Inoltre cerchiamo di fare il possibile per coinvolgere i bambini nei preparativi, ma, soprattutto di creare un’atmosfera di eccitante attesa, sfogliando insieme libri, guardando documentari, foto, preparando assieme i bagagli.
Senza dimenticare di spiegare loro che cosa può accadere e che cosa ci aspettiamo, (ad esempio durante le attese, o le code per le procedure d’imbarco) di solito i bambini se lo sanno in anticipo e se sono stati preparati sono estremamente collaborativi.

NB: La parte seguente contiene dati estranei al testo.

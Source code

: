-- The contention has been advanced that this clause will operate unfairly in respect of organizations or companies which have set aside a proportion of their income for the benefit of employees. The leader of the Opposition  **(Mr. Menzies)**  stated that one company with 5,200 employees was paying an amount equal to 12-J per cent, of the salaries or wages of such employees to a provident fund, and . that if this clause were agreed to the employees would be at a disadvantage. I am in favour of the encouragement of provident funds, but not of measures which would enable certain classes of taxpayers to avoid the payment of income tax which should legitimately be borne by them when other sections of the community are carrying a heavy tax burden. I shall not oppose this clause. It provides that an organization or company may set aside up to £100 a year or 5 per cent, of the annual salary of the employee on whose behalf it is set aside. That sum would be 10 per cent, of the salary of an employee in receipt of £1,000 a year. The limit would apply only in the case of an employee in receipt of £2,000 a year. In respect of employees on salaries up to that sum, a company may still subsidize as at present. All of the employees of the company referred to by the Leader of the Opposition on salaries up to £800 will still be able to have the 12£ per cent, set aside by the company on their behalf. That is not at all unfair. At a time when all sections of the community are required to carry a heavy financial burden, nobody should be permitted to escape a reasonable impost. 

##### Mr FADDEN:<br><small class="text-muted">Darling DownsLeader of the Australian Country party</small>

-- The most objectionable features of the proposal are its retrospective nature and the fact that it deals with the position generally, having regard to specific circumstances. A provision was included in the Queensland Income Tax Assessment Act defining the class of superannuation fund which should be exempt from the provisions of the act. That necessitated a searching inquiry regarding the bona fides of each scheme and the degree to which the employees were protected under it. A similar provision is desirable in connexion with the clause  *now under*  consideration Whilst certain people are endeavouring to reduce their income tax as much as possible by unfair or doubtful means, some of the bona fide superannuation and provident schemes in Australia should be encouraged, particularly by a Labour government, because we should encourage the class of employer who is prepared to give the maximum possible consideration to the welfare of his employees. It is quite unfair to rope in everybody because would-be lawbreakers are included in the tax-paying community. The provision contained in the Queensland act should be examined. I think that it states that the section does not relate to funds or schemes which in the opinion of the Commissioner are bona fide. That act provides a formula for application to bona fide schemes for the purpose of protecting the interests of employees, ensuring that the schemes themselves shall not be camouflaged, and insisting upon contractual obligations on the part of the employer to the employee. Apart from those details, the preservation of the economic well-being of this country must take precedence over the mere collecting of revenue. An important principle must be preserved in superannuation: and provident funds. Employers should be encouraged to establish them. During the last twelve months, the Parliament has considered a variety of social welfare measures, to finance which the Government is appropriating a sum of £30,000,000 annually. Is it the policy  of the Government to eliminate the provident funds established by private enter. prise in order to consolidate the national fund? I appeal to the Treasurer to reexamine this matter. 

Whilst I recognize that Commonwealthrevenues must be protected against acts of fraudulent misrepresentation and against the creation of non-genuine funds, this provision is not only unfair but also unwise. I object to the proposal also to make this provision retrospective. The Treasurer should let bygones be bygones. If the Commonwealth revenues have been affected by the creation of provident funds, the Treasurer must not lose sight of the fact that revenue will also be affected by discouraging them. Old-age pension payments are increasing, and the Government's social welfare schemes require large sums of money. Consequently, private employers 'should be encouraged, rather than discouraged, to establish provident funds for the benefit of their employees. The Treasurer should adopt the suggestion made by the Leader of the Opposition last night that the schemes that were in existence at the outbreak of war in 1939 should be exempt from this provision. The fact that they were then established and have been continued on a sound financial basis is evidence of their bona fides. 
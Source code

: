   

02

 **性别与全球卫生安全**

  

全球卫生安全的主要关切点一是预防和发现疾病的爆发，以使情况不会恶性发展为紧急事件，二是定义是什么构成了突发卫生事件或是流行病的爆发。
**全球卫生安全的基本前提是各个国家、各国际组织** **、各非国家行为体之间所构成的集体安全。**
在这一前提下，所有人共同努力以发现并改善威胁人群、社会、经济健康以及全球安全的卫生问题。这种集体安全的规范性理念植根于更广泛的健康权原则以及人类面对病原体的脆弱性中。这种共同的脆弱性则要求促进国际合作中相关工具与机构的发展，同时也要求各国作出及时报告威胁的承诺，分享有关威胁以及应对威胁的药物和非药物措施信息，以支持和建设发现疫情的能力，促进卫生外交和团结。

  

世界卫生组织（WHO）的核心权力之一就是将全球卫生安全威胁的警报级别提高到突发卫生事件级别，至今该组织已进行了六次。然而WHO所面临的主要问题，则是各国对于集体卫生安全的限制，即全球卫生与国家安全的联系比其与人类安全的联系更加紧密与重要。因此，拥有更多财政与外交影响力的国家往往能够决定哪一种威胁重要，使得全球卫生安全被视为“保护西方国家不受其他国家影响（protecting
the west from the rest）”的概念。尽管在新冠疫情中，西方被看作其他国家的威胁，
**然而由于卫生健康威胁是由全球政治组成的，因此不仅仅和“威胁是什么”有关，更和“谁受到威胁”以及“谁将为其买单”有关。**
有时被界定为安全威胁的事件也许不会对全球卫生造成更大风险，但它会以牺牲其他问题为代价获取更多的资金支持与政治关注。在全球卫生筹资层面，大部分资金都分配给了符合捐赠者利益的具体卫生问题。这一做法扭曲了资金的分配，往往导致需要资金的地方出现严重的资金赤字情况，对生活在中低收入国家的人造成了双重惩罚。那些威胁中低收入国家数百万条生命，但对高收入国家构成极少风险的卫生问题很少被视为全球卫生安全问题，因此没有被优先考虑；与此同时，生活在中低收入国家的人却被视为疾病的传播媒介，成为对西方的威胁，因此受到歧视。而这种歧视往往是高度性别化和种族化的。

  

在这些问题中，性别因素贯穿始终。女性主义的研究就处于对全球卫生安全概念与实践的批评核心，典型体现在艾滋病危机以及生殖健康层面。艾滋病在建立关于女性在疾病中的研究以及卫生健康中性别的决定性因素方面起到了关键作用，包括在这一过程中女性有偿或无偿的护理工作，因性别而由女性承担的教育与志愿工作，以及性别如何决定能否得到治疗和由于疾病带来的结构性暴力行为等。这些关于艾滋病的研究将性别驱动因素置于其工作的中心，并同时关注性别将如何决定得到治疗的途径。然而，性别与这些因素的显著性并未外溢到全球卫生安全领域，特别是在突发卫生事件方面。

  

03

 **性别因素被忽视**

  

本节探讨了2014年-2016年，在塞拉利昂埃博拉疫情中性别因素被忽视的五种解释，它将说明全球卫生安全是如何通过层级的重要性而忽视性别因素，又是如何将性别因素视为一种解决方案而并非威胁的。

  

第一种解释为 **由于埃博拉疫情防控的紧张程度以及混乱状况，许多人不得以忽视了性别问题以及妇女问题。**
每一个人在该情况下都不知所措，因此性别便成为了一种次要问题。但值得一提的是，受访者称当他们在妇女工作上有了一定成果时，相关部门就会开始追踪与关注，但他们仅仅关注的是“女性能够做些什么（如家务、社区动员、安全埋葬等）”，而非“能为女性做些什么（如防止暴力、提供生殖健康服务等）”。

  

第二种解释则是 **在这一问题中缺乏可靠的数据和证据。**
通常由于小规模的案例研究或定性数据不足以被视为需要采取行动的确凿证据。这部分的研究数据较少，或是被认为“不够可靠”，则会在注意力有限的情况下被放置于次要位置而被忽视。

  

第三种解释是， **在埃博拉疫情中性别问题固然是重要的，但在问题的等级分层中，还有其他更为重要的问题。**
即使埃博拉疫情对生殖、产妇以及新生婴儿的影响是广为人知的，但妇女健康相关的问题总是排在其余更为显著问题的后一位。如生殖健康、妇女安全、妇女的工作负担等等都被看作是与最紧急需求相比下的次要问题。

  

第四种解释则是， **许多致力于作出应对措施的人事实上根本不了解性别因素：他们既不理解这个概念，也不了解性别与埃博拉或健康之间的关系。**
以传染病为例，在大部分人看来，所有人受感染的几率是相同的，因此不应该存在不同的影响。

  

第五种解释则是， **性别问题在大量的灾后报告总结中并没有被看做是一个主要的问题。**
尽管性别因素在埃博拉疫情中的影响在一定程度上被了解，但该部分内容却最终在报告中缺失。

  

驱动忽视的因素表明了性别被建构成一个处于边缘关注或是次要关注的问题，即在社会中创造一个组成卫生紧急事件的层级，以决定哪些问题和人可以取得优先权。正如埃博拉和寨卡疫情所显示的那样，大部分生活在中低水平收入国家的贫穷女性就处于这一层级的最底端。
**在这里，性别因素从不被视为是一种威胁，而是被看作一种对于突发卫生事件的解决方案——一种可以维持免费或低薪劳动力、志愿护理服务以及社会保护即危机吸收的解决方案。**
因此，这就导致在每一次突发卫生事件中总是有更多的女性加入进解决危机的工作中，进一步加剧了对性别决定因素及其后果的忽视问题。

Devo ammettere però, che una volta cambiata ottica, ho riscoperto il piacere di sostenere dei ritmi un più lenti, e di vedere le cose dal punto di vista dei bambini, i più grandi maestri da cui apprendere l’arte di vivere ed assaporare il momento presente, e, il piacere che traggo dal viaggiare, è addirittura aumentato. Guardare le cose con gli occhi di un bambino significa riempirli di meraviglia e stupore, significa vedere tutto senza filtri o pregiudizi, e lasciarsi condurre dall’istinto.
Voi viaggiate con i vostri bambini?
Quali sono i criteri che vi guidano nella scelta della meta, e dell’organizzazione di una vacanza o di un viaggio?